Saturday, January 14, 2006

Democrats See Wide Bush Stamp on Court System

NYT reported Disheartened by the administration's success with the Supreme Court nomination of Judge Samuel A. Alito Jr., Democratic leaders say that President Bush is putting an enduring conservative ideological imprint on the nation's judiciary,

That is what he was elected for.
and that they see little hope of holding off the tide without winning back control of the Senate or the White House.
They are going to need both for anyone but a moderate. If they win back the Senate they may be able to refuse to put up any more conservatives, but a Republican President is not going to nominate extreme liberals like Clinton did. And if they win the White House, but if Republicans hold the Senate, then they should expect the Republicans to do the same thing to liberals a Democratic President might name, that the Dems did to Bush's nominees.
In interviews, Democrats said that the lesson of the Alito hearings was that this White House could put on the bench almost any qualified candidate, even one whom Democrats consider to be ideologically out of step with the country.
That is because it is the Democrats that are ideologically out of step with the country.
That conclusion amounts to a repudiation of a central part of a strategy Senate Democrats settled on years ago in a private retreat where they discussed how to fight a Bush White House effort to recast the judiciary: to argue against otherwise qualified candidates by saying they were taking the courts too far to the right.
It was already too far to the left. Bush is just bringing it back to the center.
Even though Democrats thought from the beginning that they had little hope of defeating the nomination, they were dismayed that a nominee with such clear conservative views - in particular a written record of opposition to abortion rights - appeared to be stirring little opposition.

Republicans said that Mr. Bush, in making conservative judicial choices, was doing precisely what he said he would do in both of his presidential campaigns, and indeed that his re-election, and the election of a Republican Congress, meant that the choices reflected the views of much of the American public.

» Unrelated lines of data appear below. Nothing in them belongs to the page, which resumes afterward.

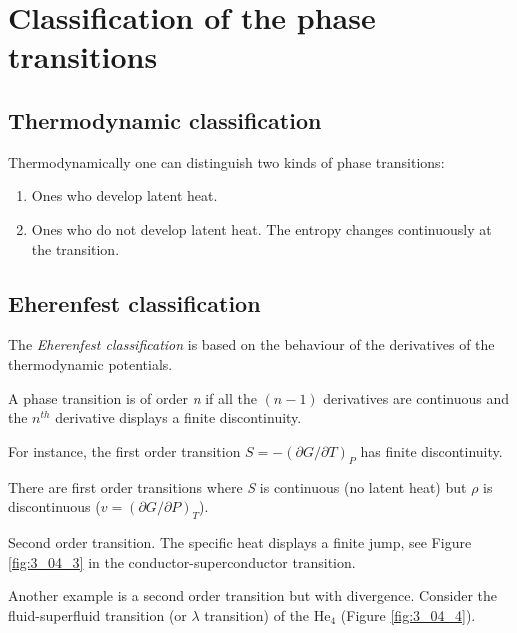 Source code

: \documentclass[../main/main.tex]{subfiles}
\begin{document}
\section{Classification of the phase transitions}

\subsection{Thermodynamic classification}
Thermodynamically one can distinguish two kinds of phase transitions:
\begin{enumerate}
\item Ones who develop latent heat.
\item Ones who do not develop latent heat. The entropy changes continuously at the transition.
\end{enumerate}
\subsection{Eherenfest classification}
The \emph{Eherenfest classification} is based on the behaviour of the derivatives of the thermodynamic potentials.

A phase transition is of order \emph{n} if all the \( (n-1) \)  derivatives are continuous and the \( n^{th} \) derivative displays a finite discontinuity.

\begin{example}
For instance, the first order transition \( S=-(\partial{G}/\partial{T}  )_P \) has finite discontinuity.
\end{example}
\begin{remark}
There are first order transitions where \emph{S} is continuous (no latent heat) but \( \rho  \) is discontinuous (\( v = (\partial{G}/\partial{P}  )_T \)).
\end{remark}
\begin{example}
Second order transition. The specific heat displays a finite jump, see Figure \ref{fig:3_04_3} in the conductor-superconductor transition.

Another example is a second order transition but with divergence. Consider the fluid-superfluid transition (or \( \lambda  \) transition) of the \( \text{He}_4 \) (Figure \ref{fig:3_04_4}).
\end{example}
\end{document}
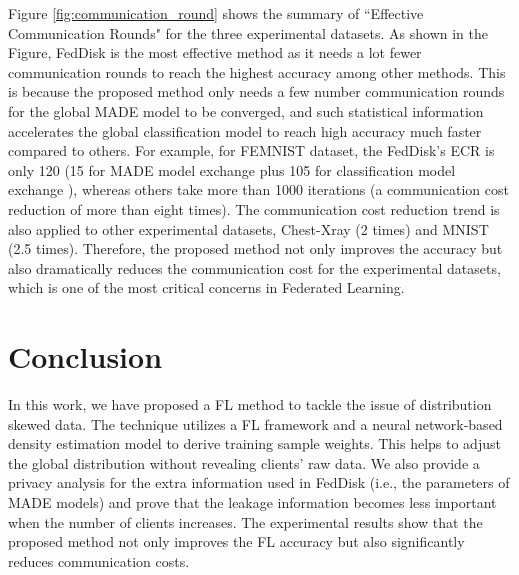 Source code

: \documentclass[mathfont=newtx]{uai2023} %
\newcommand{\MethodnameShort}{FedDisk}
\begin{document}
Figure \ref{fig:communication_round} shows the summary of ``Effective Communication Rounds" for the three experimental datasets. As shown in the Figure, \MethodnameShort{} is the most effective method as it needs a lot fewer communication rounds to reach the highest accuracy among other methods. This is because the proposed method only needs a few number communication rounds for the global MADE model to be converged, and such statistical information accelerates the global classification model to reach high accuracy much faster compared to others. For example, for FEMNIST dataset, the \MethodnameShort{}'s ECR is only 120 (15 for MADE model exchange plus 105 for classification model exchange ), whereas others take more than 1000 iterations (a communication cost reduction of more than eight times). The communication cost reduction trend is also applied to other experimental datasets, Chest-Xray (2 times) and MNIST (2.5 times). Therefore, the proposed method not only improves the accuracy but also dramatically reduces the communication cost for the experimental datasets, which is one of the most critical concerns in Federated Learning.

      
\section{Conclusion}
\label{sec:conclusion}
In this work, we have proposed a FL method to tackle the issue of distribution skewed data. The technique utilizes a FL framework and a neural network-based density estimation model to derive training sample weights. This helps to adjust the global distribution without revealing clients' raw data. We also provide a privacy analysis for the extra information used in \MethodnameShort{} (i.e., the parameters of MADE models) and prove that the leakage information becomes less important when the number of clients increases. The experimental results show that the proposed method not only improves the FL accuracy but also significantly reduces communication costs. 

\balance




\end{document}
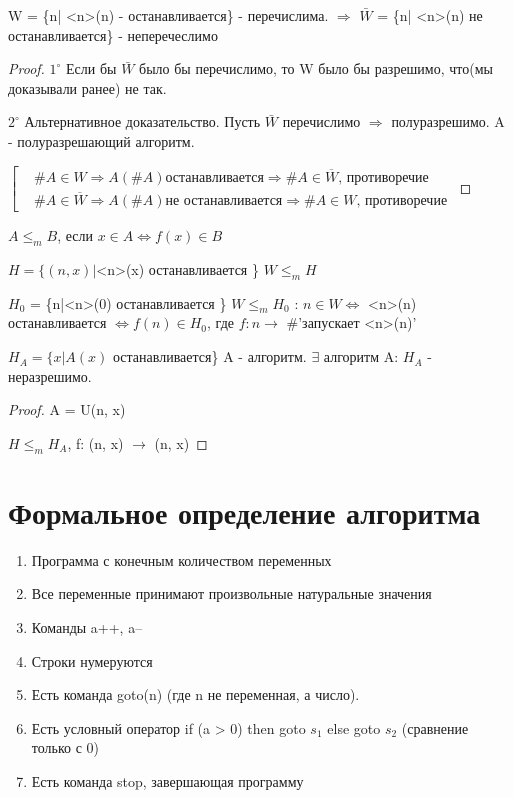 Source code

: 
W = \{n| <n>(n) - останавливается\} - перечислима. $\Rightarrow$ $\bar{W}$ = \{n| <n>(n) не останавливается\} - неперечеслимо
\begin{proof}
	$1^{\circ}$ Если бы $\bar{W}$ было бы перечислимо, то W было бы разрешимо, что(мы доказывали ранее) не так.

	$2^{\circ}$ Альтернативное доказательство. Пусть $\bar{W}$ перечислимо $\Rightarrow$ полуразрешимо. A - полуразрешающий алгоритм.


	$\left[
		\begin{aligned}
		&\#A \in W \Rightarrow A(\#A) \text{останавливается} \Rightarrow \#A \in \overline{W}\text{, противоречие} \\
		&\#A \in \overline{W} \Rightarrow A(\#A) \text{не останавливается} \Rightarrow \#A \in W\text{, противоречие}
		\end{aligned}
	\right.$

\end{proof}

$A \le_m B$, если $x \in A \Leftrightarrow f(x) \in B$

$H = \{(n, x)|$<n>(x) останавливается \}  $W \le_m H$

$H_0$ = \{n|<n>(0) останавливается \} $W \le_m H_0$ : $n\in W \Leftrightarrow$ <n>(n) останавливается $\Leftrightarrow f(n) \in H_0$, где
$f: n \rightarrow $ \#'запускает <n>(n)'

\begin{assertion}
	$H_A = \{x|A(x)$ останавливается\} A - алгоритм. $\exists$ алгоритм A: $H_A$ - неразрешимо.
\end{assertion}
\begin{proof}
	A = U(n, x) 
	
	$H \le_m H_A$, f: (n, x) $\rightarrow$ (n, x)
\end{proof}

\section{Формальное определение алгоритма}
\begin{enumerate}
	\item Программа с конечным количеством переменных
	\item Все переменные принимают произвольные натуральные значения
	\item Команды a++, a--
	\item Строки нумеруются
	\item Есть команда goto(n) (где n не переменная, а число).
	\item Есть условный оператор if (a > 0) then goto $s_1$ else goto $s_2$ (сравнение только с 0)
	\item Есть команда stop, завершающая программу
\end{enumerate}

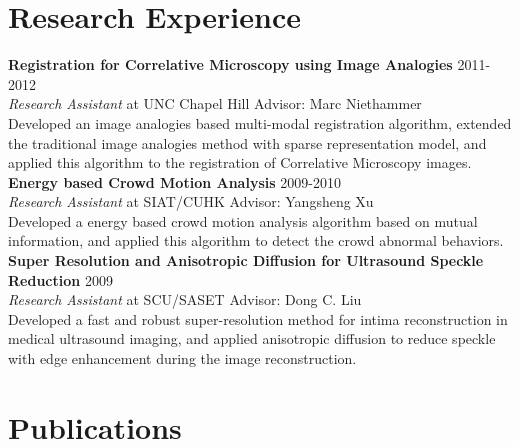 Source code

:\documentclass[line,margin]{res}
\begin{document}
\begin{resume}
 
\section{\sc Research Experience} 
\smallskip

\textbf{Registration for Correlative Microscopy using Image Analogies} \hfill      2011-2012 \\
\textit{ Research Assistant} at UNC Chapel Hill  \hfill {Advisor: Marc Niethammer}\\
Developed an image analogies based multi-modal registration algorithm, extended the traditional image analogies method with sparse representation model, and applied this algorithm to the registration of Correlative Microscopy images.
\smallskip \\
\textbf{Energy based Crowd Motion Analysis} \hfill      2009-2010 \\
\textit{Research Assistant} at SIAT/CUHK \hfill {Advisor: Yangsheng Xu}\\
Developed a energy based crowd motion analysis algorithm based on mutual information, and
applied this algorithm to detect the crowd abnormal behaviors.
\smallskip \\
\textbf{Super Resolution and Anisotropic Diffusion for Ultrasound Speckle Reduction} \hfill      2009 \\
\textit{Research Assistant} at SCU/SASET \hfill {Advisor: Dong C. Liu}\\
Developed a fast and robust super-resolution method for intima reconstruction in medical
ultrasound imaging, and applied anisotropic diffusion to reduce speckle with edge enhancement during the image reconstruction.

\section{\sc Publications}  


\end{resume}
\end{document}
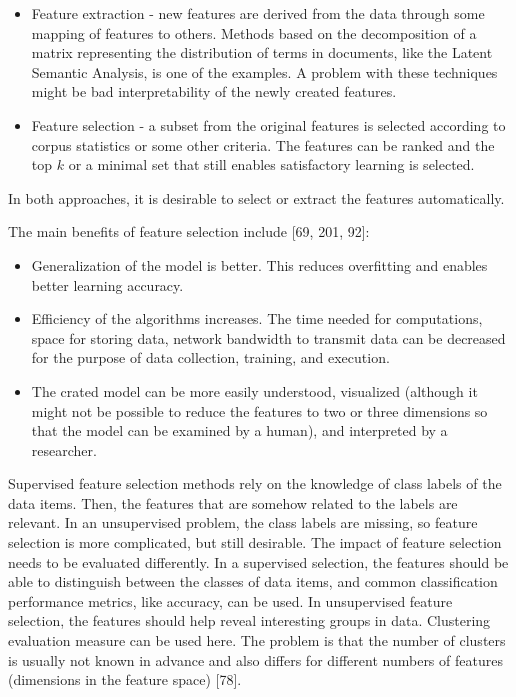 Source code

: \documentclass[10pt]{book}
\begin{document}
\begin{itemize}
  \item Feature extraction - new features are derived from the data through some mapping of features to others. Methods based on the decomposition of a matrix representing the distribution of terms in documents, like the Latent Semantic Analysis, is one of the examples. A problem with these techniques might be bad interpretability of the newly created features.
  \item Feature selection - a subset from the original features is selected according to corpus statistics or some other criteria. The features can be ranked and the top $k$ or a minimal set that still enables satisfactory learning is selected.
\end{itemize}

In both approaches, it is desirable to select or extract the features automatically.

The main benefits of feature selection include [69, 201, 92]:

\begin{itemize}
  \item Generalization of the model is better. This reduces overfitting and enables better learning accuracy.
  \item Efficiency of the algorithms increases. The time needed for computations, space for storing data, network bandwidth to transmit data can be decreased for the purpose of data collection, training, and execution.
  \item The crated model can be more easily understood, visualized (although it might not be possible to reduce the features to two or three dimensions so that the model can be examined by a human), and interpreted by a researcher.
\end{itemize}

Supervised feature selection methods rely on the knowledge of class labels of the data items. Then, the features that are somehow related to the labels are relevant. In an unsupervised problem, the class labels are missing, so feature selection is more complicated, but still desirable. The impact of feature selection needs to be evaluated differently. In a supervised selection, the features should be able to distinguish between the classes of data items, and common classification performance metrics, like accuracy, can be used. In unsupervised feature selection, the features should help reveal interesting groups in data. Clustering evaluation measure can be used here. The problem is that the number of clusters is usually not known in advance and also differs for different numbers of features (dimensions in the feature space) [78].
\end{document}
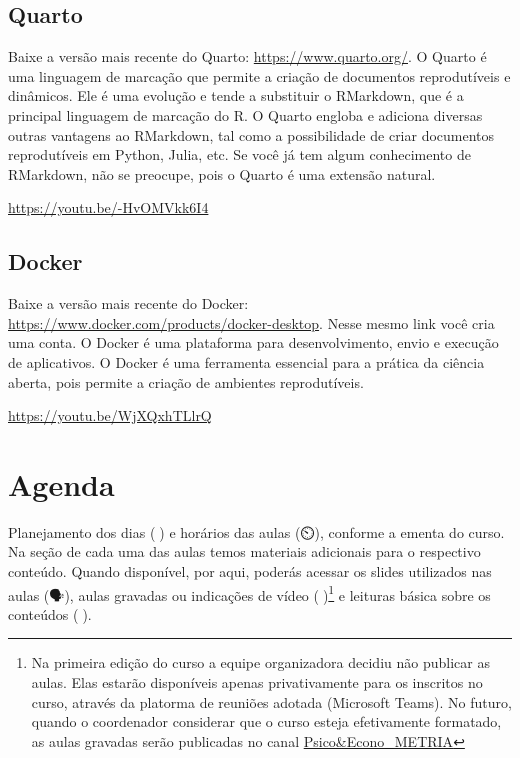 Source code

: \documentclass[
  a4paper,
]{article}
\begin{document}
\subsection*{Quarto}\label{sec-quartoprework}


Baixe a versão mais recente do Quarto: \url{https://www.quarto.org/}. O
Quarto é uma linguagem de marcação que permite a criação de documentos
reprodutíveis e dinâmicos. Ele é uma evolução e tende a substituir o
RMarkdown, que é a principal linguagem de marcação do R. O Quarto
engloba e adiciona diversas outras vantagens ao RMarkdown, tal como a
possibilidade de criar documentos reprodutíveis em Python, Julia, etc.
Se você já tem algum conhecimento de RMarkdown, não se preocupe, pois o
Quarto é uma extensão natural.

\url{https://youtu.be/-HvOMVkk6I4}

\subsection*{Docker}\label{sec-dockerprework}


Baixe a versão mais recente do Docker:
\url{https://www.docker.com/products/docker-desktop}. Nesse mesmo link
você cria uma conta. O Docker é uma plataforma para desenvolvimento,
envio e execução de aplicativos. O Docker é uma ferramenta essencial
para a prática da ciência aberta, pois permite a criação de ambientes
reprodutíveis.

\url{https://youtu.be/WjXQxhTLlrQ}


\section*{Agenda 📅}\label{sec-schedule}


Planejamento dos dias (📅) e horários das aulas (⏲️), conforme a ementa
do curso. Na seção de cada uma das aulas temos materiais adicionais para
o respectivo conteúdo. Quando disponível, por aqui, poderás acessar os
slides utilizados nas aulas (🗣️), aulas gravadas ou indicações de vídeo
(🎥)\footnote{Na primeira edição do curso a equipe organizadora decidiu
  não publicar as aulas. Elas estarão disponíveis apenas privativamente
  para os inscritos no curso, através da platorma de reuniões adotada
  (Microsoft Teams). No futuro, quando o coordenador considerar que o
  curso esteja efetivamente formatado, as aulas gravadas serão
  publicadas no canal
  \href{https://www.youtube.com/c/PsicoEconoMETRIA}{Psico\&Econo\_METRIA}}
e leituras básica sobre os conteúdos (📓).
\end{document}
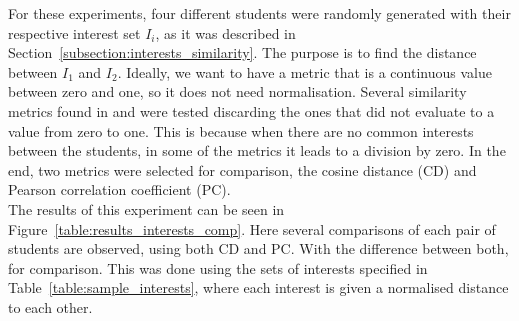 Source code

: For these experiments, four different students were randomly generated with their respective interest set $I_i$, as it was described in Section~\ref{subsection:interests_similarity}. The purpose is to find the distance between $I_1$ and $I_2$. Ideally, we want to have a metric that is a continuous value between zero and one, so it does not need normalisation. Several similarity metrics found in \cite{SeyedShirkhorshidi2015AData} and \cite{Sung-HyukChaComprehensiveFunctions} were tested discarding the ones that did not evaluate to a value from zero to one. This is because when there are no common interests between the students, in some of the metrics it leads to a division by zero. In the end, two metrics were selected for comparison, the cosine distance (CD) and Pearson correlation coefficient (PC).\\

The results of this experiment can be seen in Figure~\ref{table:results_interests_comp}. Here several comparisons of each pair of students are observed, using both CD and PC. With the difference between both, for comparison. This was done using the sets of interests specified in Table~\ref{table:sample_interests}, %
where each interest is given a normalised distance to each other.\\

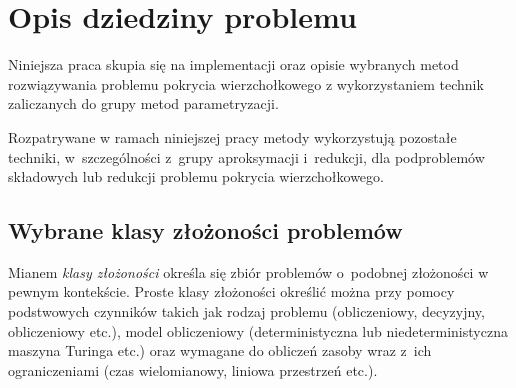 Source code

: \section{Opis dziedziny problemu}\label{Section_Domain}
\par{
  Niniejsza praca skupia się na implementacji oraz opisie wybranych metod 
  rozwiązywania problemu pokrycia wierzchołkowego z wykorzystaniem technik
  zaliczanych do grupy metod parametryzacji.

  Rozpatrywane w ramach niniejszej pracy metody wykorzystują pozostałe techniki,
  w~szczególności z~grupy aproksymacji i~redukcji, dla podproblemów składowych
  lub redukcji problemu pokrycia wierzchołkowego.
}
\subsection{Wybrane klasy złożoności problemów}\label{subsection_p_np}
\par{
  Mianem \emph{klasy złożoności} określa się zbiór problemów o~podobnej
  złożoności w pewnym kontekście. 
  Proste klasy złożoności określić można przy pomocy podstwowych czynników takich
  jak rodzaj problemu (obliczeniowy, decyzyjny, obliczeniowy etc.), model
  obliczeniowy (deterministyczna lub niedeterministyczna maszyna Turinga etc.)
  oraz wymagane do obliczeń zasoby wraz z~ich ograniczeniami (czas wielomianowy,
  liniowa przestrzeń etc.).
}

Republicans rejected Democratic assertions that Judge Alito was out of the mainstream. "The American people see Judge Alito and say, that's exactly the sort of person we want to see on the Supreme Court," said Steve Schmidt, the White House official who managed the nomination.
Precisely. It is the Democrats that are out of the mainstream.
As a result, several Democrats said, Mr. Bush - even at time when many of his other initiatives seem in doubt and when he had been forced by conservatives to withdraw his first choice for the seat - appeared on the verge of achieving what he has set as a primary goal of his presidency: a fundamental reshaping of the federal judiciary along more conservative lines. Mr. Bush has now appointed one-quarter of the federal appeals court judges, and, assuming Judge Alito is confirmed, will have put two self-described conservatives on a Supreme Court that has only two members appointed by a Democratic president.
But it has a couple of liberals that Republican Presidents foolishly nominated.